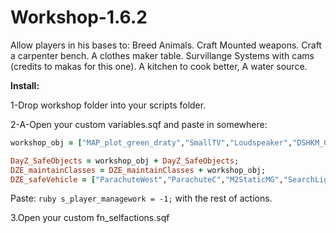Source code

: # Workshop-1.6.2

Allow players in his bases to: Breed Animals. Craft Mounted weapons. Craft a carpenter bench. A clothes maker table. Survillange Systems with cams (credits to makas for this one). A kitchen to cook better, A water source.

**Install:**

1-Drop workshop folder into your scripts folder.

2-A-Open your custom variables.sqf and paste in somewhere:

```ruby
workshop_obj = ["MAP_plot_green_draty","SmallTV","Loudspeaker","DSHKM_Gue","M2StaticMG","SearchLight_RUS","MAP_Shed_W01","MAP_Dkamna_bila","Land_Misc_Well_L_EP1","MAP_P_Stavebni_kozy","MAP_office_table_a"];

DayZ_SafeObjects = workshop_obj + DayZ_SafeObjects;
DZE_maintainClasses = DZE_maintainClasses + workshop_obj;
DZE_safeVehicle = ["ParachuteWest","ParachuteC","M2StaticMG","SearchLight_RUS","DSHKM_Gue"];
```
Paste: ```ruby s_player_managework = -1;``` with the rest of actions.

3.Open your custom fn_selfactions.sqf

• • •

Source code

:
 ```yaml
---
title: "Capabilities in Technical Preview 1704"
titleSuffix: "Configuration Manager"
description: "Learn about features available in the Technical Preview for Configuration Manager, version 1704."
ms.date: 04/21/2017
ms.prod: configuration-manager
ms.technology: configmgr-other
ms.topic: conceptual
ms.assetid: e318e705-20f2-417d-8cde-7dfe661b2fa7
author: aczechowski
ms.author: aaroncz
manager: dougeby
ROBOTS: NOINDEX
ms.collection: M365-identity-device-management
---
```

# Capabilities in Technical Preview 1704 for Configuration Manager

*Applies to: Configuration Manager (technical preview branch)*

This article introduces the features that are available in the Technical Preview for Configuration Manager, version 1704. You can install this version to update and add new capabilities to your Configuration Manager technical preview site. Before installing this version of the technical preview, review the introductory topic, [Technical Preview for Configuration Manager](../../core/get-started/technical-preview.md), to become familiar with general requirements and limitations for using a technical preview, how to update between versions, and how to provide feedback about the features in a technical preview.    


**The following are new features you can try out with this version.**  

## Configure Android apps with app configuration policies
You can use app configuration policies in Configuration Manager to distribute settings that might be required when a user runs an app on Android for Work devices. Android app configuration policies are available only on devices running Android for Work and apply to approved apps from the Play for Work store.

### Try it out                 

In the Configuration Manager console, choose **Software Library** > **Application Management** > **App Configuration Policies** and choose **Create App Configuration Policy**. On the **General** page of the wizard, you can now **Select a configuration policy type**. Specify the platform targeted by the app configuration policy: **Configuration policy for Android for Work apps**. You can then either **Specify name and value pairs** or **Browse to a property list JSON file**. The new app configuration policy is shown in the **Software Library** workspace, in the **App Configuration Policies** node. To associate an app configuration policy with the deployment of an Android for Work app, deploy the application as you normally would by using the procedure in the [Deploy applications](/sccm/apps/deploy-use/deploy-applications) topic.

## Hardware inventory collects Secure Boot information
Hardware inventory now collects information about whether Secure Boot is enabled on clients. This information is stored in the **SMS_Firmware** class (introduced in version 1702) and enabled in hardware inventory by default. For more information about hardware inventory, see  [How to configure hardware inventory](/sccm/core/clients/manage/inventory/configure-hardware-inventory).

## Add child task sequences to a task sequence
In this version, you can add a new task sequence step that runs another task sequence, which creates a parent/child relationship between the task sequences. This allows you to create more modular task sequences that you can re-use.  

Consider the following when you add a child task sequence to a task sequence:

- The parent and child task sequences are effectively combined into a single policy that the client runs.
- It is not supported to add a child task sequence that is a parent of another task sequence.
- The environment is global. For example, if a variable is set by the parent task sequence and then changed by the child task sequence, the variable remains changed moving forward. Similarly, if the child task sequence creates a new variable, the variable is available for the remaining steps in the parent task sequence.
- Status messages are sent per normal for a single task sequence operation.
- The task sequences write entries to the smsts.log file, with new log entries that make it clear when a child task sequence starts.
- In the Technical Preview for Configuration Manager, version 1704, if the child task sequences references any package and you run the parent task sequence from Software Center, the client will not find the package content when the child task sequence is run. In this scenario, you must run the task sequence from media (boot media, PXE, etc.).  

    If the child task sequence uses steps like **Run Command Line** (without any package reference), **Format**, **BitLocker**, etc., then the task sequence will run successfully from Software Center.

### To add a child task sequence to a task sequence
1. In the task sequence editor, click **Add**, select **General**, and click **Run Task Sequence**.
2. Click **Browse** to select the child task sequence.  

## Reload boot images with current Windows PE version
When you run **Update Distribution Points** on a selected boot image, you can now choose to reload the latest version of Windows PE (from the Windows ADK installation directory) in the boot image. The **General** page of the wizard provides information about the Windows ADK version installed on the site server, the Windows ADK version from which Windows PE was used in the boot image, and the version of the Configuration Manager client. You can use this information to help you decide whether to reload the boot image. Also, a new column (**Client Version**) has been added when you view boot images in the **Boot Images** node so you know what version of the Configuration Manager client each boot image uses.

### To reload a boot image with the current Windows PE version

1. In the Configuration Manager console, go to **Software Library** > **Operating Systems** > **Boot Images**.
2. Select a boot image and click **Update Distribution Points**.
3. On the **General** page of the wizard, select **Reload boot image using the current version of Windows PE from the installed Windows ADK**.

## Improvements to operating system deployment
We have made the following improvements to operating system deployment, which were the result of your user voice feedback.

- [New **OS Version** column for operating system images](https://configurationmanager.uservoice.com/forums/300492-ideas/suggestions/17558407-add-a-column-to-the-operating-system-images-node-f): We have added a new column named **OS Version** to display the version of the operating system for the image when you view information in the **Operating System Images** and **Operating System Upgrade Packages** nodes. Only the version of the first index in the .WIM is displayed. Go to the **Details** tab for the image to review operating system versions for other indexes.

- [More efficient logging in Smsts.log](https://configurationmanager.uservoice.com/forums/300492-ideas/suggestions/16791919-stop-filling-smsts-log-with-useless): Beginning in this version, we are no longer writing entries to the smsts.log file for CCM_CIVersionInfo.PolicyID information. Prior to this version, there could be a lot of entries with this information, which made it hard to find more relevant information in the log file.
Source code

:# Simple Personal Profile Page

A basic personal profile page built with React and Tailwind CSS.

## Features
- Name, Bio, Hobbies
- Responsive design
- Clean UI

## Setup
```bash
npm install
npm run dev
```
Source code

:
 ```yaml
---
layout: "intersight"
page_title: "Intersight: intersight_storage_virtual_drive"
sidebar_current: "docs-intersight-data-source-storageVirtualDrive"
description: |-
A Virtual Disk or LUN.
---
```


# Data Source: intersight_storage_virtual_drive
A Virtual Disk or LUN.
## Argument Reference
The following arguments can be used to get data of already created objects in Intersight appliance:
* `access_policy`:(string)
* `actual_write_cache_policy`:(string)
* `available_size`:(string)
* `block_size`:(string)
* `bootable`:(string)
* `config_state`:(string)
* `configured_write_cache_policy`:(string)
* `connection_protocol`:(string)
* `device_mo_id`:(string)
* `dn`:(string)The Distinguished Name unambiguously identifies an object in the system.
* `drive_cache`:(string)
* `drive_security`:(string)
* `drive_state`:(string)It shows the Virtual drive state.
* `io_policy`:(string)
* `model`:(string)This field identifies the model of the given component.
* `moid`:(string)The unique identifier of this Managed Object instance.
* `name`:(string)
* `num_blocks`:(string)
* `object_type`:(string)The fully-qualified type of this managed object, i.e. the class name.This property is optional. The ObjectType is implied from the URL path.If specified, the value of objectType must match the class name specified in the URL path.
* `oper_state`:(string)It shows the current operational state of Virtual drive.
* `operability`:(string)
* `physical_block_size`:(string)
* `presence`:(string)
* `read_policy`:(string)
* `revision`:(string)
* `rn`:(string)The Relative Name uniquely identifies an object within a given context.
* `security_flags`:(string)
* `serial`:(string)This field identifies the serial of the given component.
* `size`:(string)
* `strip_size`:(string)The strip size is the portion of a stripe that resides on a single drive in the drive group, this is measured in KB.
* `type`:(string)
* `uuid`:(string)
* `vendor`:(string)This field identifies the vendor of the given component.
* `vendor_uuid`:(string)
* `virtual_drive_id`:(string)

• • •

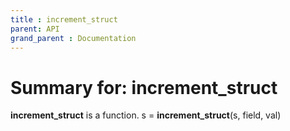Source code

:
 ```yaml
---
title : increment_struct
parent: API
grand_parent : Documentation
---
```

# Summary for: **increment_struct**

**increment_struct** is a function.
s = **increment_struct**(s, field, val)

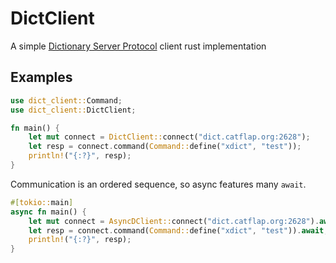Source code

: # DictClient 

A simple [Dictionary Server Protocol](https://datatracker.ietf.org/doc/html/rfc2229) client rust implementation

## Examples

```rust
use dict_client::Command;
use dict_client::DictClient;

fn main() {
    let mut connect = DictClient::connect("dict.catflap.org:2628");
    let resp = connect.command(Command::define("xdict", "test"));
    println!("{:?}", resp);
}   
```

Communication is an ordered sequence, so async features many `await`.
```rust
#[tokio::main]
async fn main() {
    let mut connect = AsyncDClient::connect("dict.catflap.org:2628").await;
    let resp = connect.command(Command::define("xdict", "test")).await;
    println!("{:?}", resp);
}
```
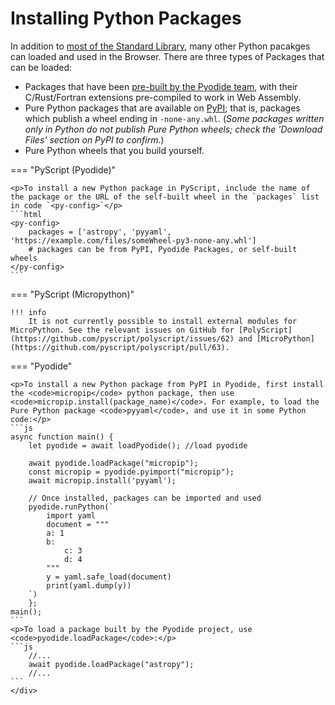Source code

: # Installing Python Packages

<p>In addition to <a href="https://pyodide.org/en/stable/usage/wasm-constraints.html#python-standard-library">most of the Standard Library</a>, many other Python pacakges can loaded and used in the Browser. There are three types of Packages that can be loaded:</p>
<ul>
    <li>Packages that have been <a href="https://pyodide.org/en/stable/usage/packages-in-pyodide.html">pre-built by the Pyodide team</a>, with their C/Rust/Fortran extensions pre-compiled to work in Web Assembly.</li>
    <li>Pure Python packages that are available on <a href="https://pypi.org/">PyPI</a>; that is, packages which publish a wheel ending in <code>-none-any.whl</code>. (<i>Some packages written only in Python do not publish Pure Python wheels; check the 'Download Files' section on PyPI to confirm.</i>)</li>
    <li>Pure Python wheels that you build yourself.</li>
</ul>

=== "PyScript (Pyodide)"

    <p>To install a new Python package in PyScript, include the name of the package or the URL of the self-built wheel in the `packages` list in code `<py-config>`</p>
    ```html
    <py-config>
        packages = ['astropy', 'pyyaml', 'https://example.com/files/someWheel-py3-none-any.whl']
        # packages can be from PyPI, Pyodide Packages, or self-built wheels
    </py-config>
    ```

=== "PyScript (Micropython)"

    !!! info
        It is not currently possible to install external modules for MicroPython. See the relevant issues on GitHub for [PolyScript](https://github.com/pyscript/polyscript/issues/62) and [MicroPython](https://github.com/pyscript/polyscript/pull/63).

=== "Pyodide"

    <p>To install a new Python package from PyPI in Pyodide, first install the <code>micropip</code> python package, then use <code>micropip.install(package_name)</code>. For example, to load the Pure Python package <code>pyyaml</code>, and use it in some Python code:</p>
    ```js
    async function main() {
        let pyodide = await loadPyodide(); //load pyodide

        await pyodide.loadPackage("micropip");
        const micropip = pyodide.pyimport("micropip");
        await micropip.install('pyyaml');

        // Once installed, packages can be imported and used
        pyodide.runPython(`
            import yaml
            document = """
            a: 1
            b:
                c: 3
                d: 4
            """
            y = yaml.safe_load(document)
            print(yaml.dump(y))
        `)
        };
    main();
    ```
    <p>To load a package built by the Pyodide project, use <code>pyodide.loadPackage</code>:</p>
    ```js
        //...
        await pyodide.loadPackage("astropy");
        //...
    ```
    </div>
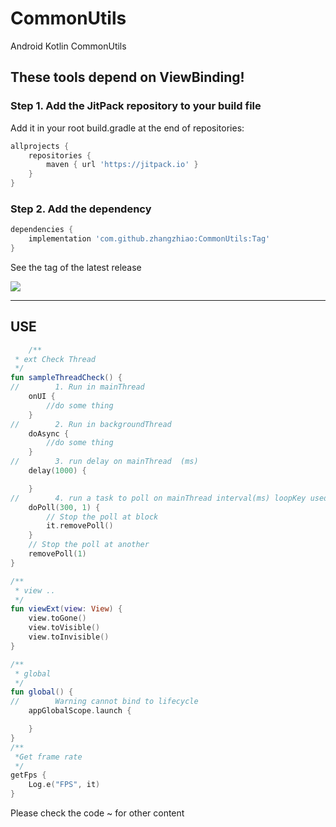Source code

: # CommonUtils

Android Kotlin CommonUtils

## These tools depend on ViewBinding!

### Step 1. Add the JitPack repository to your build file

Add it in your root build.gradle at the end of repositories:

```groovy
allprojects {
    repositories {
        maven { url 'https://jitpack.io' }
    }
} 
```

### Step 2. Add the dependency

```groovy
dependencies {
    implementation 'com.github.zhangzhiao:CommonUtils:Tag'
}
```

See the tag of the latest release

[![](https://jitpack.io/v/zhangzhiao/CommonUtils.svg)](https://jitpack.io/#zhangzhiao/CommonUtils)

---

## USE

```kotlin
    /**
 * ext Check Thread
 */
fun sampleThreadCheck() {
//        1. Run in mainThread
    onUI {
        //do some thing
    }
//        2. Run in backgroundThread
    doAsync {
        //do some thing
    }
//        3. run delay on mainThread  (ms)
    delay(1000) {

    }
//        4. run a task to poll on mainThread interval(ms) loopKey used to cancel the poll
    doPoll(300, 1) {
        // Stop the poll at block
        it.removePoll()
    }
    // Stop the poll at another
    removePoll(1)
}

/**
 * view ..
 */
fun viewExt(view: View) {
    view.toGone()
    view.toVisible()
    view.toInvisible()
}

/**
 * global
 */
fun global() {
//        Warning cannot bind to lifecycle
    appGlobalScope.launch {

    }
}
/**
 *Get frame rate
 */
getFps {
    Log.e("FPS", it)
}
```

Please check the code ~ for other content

• • •

Exercise prompt: Your task is to count the lines in the material containing the word "will" and to state only that number.

Answer box: 2